Le journaliste tunisien Mourad Zeghidi a entamé une grève de la faim afin de dénoncer ce qu’il considère comme un acharnement judiciaire et de protester contre son maintien en détention. Selon son entourage, cette action a débuté il y a plusieurs jours et vise à attirer l’attention sur son dossier ainsi que sur la situation des professionnels des médias poursuivis en Tunisie.
Figure connue du paysage médiatique tunisien, Mourad Zeghidi est emprisonné depuis plus de deux ans. Il purge actuellement une peine de trois ans et demi de prison après avoir été condamné dans une affaire portant sur des accusations de blanchiment d’argent et d’évasion fiscale. Le journaliste rejette ces accusations et affirme que les poursuites engagées à son encontre sont liées à son activité professionnelle et à ses prises de position publiques.

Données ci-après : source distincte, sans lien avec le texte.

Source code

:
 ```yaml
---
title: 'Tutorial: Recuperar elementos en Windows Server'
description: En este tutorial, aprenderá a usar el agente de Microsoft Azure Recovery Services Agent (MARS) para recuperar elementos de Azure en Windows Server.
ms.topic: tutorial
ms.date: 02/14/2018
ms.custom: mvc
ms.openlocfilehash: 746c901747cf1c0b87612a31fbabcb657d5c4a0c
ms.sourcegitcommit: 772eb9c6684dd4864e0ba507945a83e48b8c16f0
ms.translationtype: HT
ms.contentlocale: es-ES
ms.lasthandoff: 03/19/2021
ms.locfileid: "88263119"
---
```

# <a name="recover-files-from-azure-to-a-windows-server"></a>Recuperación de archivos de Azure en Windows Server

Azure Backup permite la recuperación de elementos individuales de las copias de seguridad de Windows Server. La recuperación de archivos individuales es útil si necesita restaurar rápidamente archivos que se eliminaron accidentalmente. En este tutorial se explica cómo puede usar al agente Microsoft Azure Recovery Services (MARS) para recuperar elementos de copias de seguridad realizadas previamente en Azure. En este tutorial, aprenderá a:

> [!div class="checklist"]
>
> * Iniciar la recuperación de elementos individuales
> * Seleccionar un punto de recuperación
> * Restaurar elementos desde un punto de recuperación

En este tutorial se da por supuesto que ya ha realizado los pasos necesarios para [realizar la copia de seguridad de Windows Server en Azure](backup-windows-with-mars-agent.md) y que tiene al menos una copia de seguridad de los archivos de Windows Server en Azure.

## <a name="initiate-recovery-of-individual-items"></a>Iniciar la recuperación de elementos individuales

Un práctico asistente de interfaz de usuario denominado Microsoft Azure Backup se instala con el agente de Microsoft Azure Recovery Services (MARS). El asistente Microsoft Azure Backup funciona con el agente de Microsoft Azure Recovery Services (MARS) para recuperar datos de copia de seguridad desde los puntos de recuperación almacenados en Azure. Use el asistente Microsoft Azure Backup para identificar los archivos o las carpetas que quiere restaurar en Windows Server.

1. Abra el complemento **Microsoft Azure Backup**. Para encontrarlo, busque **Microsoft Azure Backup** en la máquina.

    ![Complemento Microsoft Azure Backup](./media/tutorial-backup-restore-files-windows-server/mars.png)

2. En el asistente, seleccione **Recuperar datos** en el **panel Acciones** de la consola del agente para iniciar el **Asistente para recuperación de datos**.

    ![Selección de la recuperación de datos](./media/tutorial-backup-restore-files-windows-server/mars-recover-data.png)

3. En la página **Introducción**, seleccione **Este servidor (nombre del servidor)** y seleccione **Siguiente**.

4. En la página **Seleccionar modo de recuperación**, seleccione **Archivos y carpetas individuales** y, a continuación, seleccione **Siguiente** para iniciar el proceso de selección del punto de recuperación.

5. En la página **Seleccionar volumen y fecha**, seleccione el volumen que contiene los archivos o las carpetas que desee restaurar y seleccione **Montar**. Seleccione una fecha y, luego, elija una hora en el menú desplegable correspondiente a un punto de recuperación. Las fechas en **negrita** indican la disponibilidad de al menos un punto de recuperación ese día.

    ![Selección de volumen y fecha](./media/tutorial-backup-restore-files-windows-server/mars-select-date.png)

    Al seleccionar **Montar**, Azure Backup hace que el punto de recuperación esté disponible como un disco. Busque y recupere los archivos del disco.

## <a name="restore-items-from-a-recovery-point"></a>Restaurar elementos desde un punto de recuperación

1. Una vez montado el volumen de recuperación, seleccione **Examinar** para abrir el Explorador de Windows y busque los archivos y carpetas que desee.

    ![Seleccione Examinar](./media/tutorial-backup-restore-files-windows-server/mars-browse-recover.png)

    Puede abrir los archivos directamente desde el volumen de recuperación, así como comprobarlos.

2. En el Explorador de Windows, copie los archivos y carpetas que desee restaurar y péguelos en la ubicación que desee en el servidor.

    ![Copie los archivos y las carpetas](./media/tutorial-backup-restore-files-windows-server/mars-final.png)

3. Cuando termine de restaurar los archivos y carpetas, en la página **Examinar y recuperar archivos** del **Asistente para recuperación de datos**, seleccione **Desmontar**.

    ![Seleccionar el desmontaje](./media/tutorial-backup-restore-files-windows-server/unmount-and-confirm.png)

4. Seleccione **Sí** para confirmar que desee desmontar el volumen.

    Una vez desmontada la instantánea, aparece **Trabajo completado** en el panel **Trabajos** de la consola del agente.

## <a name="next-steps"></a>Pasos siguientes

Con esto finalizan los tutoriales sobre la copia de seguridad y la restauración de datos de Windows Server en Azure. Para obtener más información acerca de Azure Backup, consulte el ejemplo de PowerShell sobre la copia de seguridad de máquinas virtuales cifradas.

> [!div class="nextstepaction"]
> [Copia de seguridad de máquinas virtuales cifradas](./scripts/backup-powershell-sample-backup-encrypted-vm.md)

Pour ses proches, cette grève de la faim constitue un ultime recours pour alerter l’opinion publique sur ce qu’ils décrivent comme une privation prolongée de liberté. Aucune communication officielle n’a pour l’instant été faite concernant son état de santé.
Cette affaire intervient dans un contexte de tensions persistantes autour de la liberté de la presse en Tunisie. Plusieurs organisations de défense des droits humains dénoncent depuis plusieurs mois une multiplication des poursuites visant des journalistes, chroniqueurs et responsables de médias. Des critiques rejetées par les autorités tunisiennes, qui assurent que les libertés publiques restent garanties et que les procédures judiciaires relèvent du fonctionnement normal de la justice.
Quinze ans après la révolution de 2011, qui avait ouvert une nouvelle ère pour les médias tunisiens, le cas de Mourad Zeghidi ravive le débat sur la liberté d’expression, l’indépendance de la justice et la place de la presse dans la vie démocratique du pays.